In the food industry, laboratories may assume a level of expertise among their customers. When labs test cannabis edibles, however, they cannot assume anything. Most state regulations include transparency provisions. Consumers have the right to see test results for the products they want to buy. A retailer’s staff may not understand the data any better than their customers. That leaves it up to cannabis testing labs to create reports anyone can understand.

A typical certificate of analysis (COA) is a multi-page document that covers pesticides, heavy metals, solvents, microbial contaminants, potency measures, and terpene content. Few consumers can wade through and interpret this COA data. A cannabis testing laboratory can reduce complexity and improve readability by including a summary page explaining the numbers. Terpenes, for example, are volatile compounds that influence the aroma of cannabis leaves. Rather than just reporting the data, the summary page could describe the fragrant notes these terpenes create.

Principles for effective reports

Edward Tufte’s classic work The Visual Display of Quantitative Information promotes a visual elegance that we should all aspire to. Most reports, however, only get read once or twice before going to a filing cabinet. If you cannot justify a graphic designer, following a few basic principles will still make your reports easier to interpret.

Design reports consistently

Your lab supplies many testing services, but your reports should use consistent layouts and formatting rules. Where you place specific aspects of the test order, for example, should be the same on every report.

Avoid chart junk and clutter

Your customers ordered the tests for a reason. Superfluous graphics and charts, or the overuse of text formatting, make interpreting your results harder. Cut anything that stands between customers and their decisions.

Use headers and spacing for emphasis

Your customers may prefer straightforward, graphics-free reports. That does not mean you should deliver results as blocks of text. Using page and group headers and cleanly aligning text in data tables, as well as other formatting techniques, will make your results easier to interpret.

Display results in context

A single result may have little meaning on its own. However, presenting that result in context could speed your customers’ decision-making. Adding a minimalist time-series chart, called a sparkline, next to a measurement will place that data point in a historical context. Customers can spot trends quickly and see whether the results are significant.

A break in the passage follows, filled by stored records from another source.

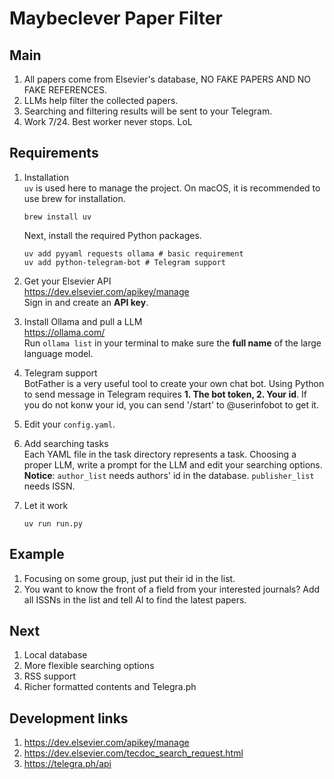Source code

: # Maybeclever Paper Filter
## Main
1. All papers come from Elsevier's database, NO FAKE PAPERS AND NO FAKE REFERENCES.
2. LLMs help filter the collected papers.
3. Searching and filtering results will be sent to your Telegram.
4. Work 7/24. Best worker never stops. LoL

## Requirements
1. Installation  
    ```uv``` is used here to manage the project. On macOS, it is recommended to use brew for installation.  
    ```shell
    brew install uv
    ```
    Next, install the required Python packages.  
    ```shell
    uv add pyyaml requests ollama # basic requirement
    uv add python-telegram-bot # Telegram support
    ```

2. Get your Elsevier API  
    https://dev.elsevier.com/apikey/manage  
    Sign in and create an **API key**.  

3. Install Ollama and pull a LLM  
    https://ollama.com/  
    Run ```ollama list``` in your terminal to make sure the **full name** of the large language model.

4. Telegram support   
    BotFather is a very useful tool to create your own chat bot. Using Python to send message in Telegram requires **1. The bot token, 2. Your id**. If you do not konw your id, you can send '/start' to @userinfobot to get it.  

5. Edit your ```config.yaml```.

6. Add searching tasks  
    Each YAML file in the task directory represents a task. Choosing a proper LLM, write a prompt for the LLM and edit your searching options.  
    **Notice**: ```author_list``` needs authors' id in the database. ```publisher_list``` needs ISSN.

7. Let it work
    ```shell
    uv run run.py
    ```
## Example
1. Focusing on some group, just put their id in the list.
2. You want to know the front of a field from your interested journals? Add all ISSNs in the list and tell AI to find the latest papers.

## Next
1. Local database
2. More flexible searching options
3. RSS support
4. Richer formatted contents and Telegra.ph

## Development links
1. https://dev.elsevier.com/apikey/manage
2. https://dev.elsevier.com/tecdoc_search_request.html
3. https://telegra.ph/api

Optimize for likely readers

Understand your customers and how they use your reports. If experienced scientists are the only ones reading the results, you can create information-dense reports. Less experienced technicians may need formatting that highlights important results. The public will need summary tables and easy-to-understand explanations.

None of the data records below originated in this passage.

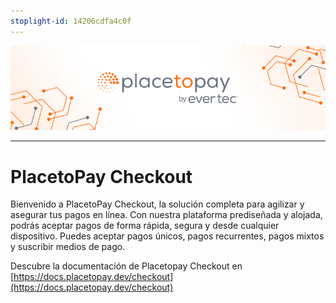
 ```yaml
---
stoplight-id: 14206cdfa4c0f
---
```


<!--
focus: false
-->

![Frame 10.png](<../assets/images/placetopay_banner.png>)



---

# PlacetoPay Checkout

Bienvenido a PlacetoPay Checkout, la solución completa para agilizar y asegurar tus pagos en línea. Con nuestra plataforma prediseñada y alojada, podrás aceptar pagos de forma rápida, segura y desde cualquier dispositivo. Puedes aceptar pagos únicos, pagos recurrentes, pagos mixtos y suscribir medios de pago.

Descubre la documentación de Placetopay Checkout en 
[https://docs.placetopay.dev/checkout](https://docs.placetopay.dev/checkout)

<!--
## Beneficios de PlacetoPay Checkout

**Diseño personalizado:** Personaliza la apariencia de Checkout con logotipos y colores de tu empresa. Crea una experiencia de pago única y coherente con tu marca.

**Múltiples idiomas y monedas:** Acepta pagos en diferentes idiomas y monedas para atraer a clientes de todo el mundo. Amplía tu alcance y aumenta tus oportunidades de venta.

**Optimizado para cualquier dispositivo:** Nuestro checkout está diseñado para adaptarse y funcionar sin problemas en dispositivos móviles y de escritorio. Brinda una experiencia de pago optimizada, independientemente del dispositivo que utilice tu cliente.

**Wallet PlacetoPay:** Con Checkout, tus clientes pueden aprovechar nuestra billetera digital, permitiéndoles guardar y gestionar sus medios de pago de forma segura. Esto agiliza el proceso de pago y brinda una mayor comodidad al realizar transacciones futuras.

**Seguridad de la información:** Nos tomamos en serio la protección de los datos sensibles. PlacetoPay Checkout cumple con los estándares de seguridad de la industria, incluidos los lineamientos PCI, para garantizar la seguridad en la captura y procesamiento de la información de tarjetas.

**Pagos avanzados:** Nuestra plataforma ofrece una amplia gama de opciones de pago, incluyendo pagos con impuestos, pagos mixtos, suscripciones, cobros recurrentes y promociones. Ten el control total sobre tus transacciones y ofrece opciones flexibles a tus clientes.

## Cómo aprovechar esta documentación

Esta documentación está diseñada para ayudarte a aprovechar al máximo todas las características y funcionalidades de PlacetoPay Checkout. Aquí encontrarás guías detalladas, ejemplos de uso y referencias útiles para que puedas integrar y configurar fácilmente nuestra solución de pago en tu sitio web o aplicación.

¡Comienza a optimizar tus pagos en línea con PlacetoPay Checkout y brinda a tus clientes una experiencia de compra fluida y segura!

---

Continuar Con: 

- [Cómo funciona Checkout](Integration.md)
-->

LabLynx LabVista Report Designer

Your LabLynx LIMS software comes preconfigured with report templates common to your industry. We also provide tools that let you design report templates. By integrating with your LIMS software, these templates pull data directly from the source and cut the risk of data entry errors. LabVista Report Designer also lets you create layouts that make reports easier to interpret.

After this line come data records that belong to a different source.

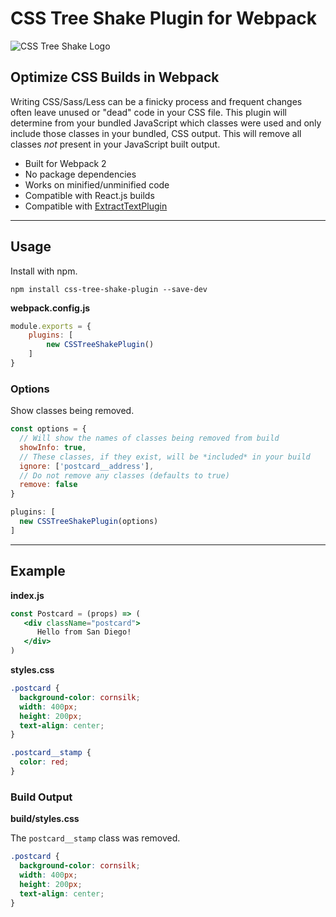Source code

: # CSS Tree Shake Plugin for Webpack

![CSS Tree Shake Logo](http://i.imgur.com/BRvvS1O.jpg)

## Optimize CSS Builds in Webpack
Writing CSS/Sass/Less can be a finicky process and frequent changes often leave unused or "dead" code in your CSS file. This plugin will determine from your bundled JavaScript which classes were used and only include those classes in your bundled, CSS output. This will remove all classes *not* present in your JavaScript built output.

* Built for Webpack 2
* No package dependencies
* Works on minified/unminified code
* Compatible with React.js builds
* Compatible with [ExtractTextPlugin](https://github.com/webpack-contrib/extract-text-webpack-plugin)

---
## Usage

Install with npm.
```
npm install css-tree-shake-plugin --save-dev
```

**webpack.config.js**
```js
module.exports = {
	plugins: [
		new CSSTreeShakePlugin()
	]
}
```

### Options

Show classes being removed.
```js
const options = {
  // Will show the names of classes being removed from build
  showInfo: true,
  // These classes, if they exist, will be *included* in your build
  ignore: ['postcard__address'],
  // Do not remove any classes (defaults to true)
  remove: false
}

plugins: [
  new CSSTreeShakePlugin(options)
]
```

---
## Example

**index.js**
```jsx
const Postcard = (props) => (
   <div className="postcard">
      Hello from San Diego!
   </div>
)
```

**styles.css**
```css
.postcard {
  background-color: cornsilk;
  width: 400px;
  height: 200px;
  text-align: center;
}

.postcard__stamp {
  color: red;
}
```

### Build Output

**build/styles.css**

The `postcard__stamp` class was removed.
```css
.postcard {
  background-color: cornsilk;
  width: 400px;
  height: 200px;
  text-align: center;
}
```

Textboxes, for example, can display numerical or text data with properties that let you specify significant figures or font formats. LabVista Report Designer can also insert microscopy or other image files.

You can apply more advanced formatting with LabVista Report Designer’s scripting tools. Written in C# or VB.NET, these scripts let you customize reports by, for example, sorting results or creating summary sub-reports.

Once you complete the design, LabVista Report Designer’s templates can publish reports in PDF, Excel, Word, and other file formats for electronic distribution. LabVista Report Designer can also produce HTML for display on your lab’s secure web portal.

The takeaway

Poorly designed reports are under-appreciated sources of laboratory error. When customers misinterpret test results, they make poor decisions that could influence whether they continue using your lab. However, applying a few basic principles to the design of your lab’s reports helps your customers while improving your lab’s image. In turn, delivering better reports helps reduce errors at the end of the testing process.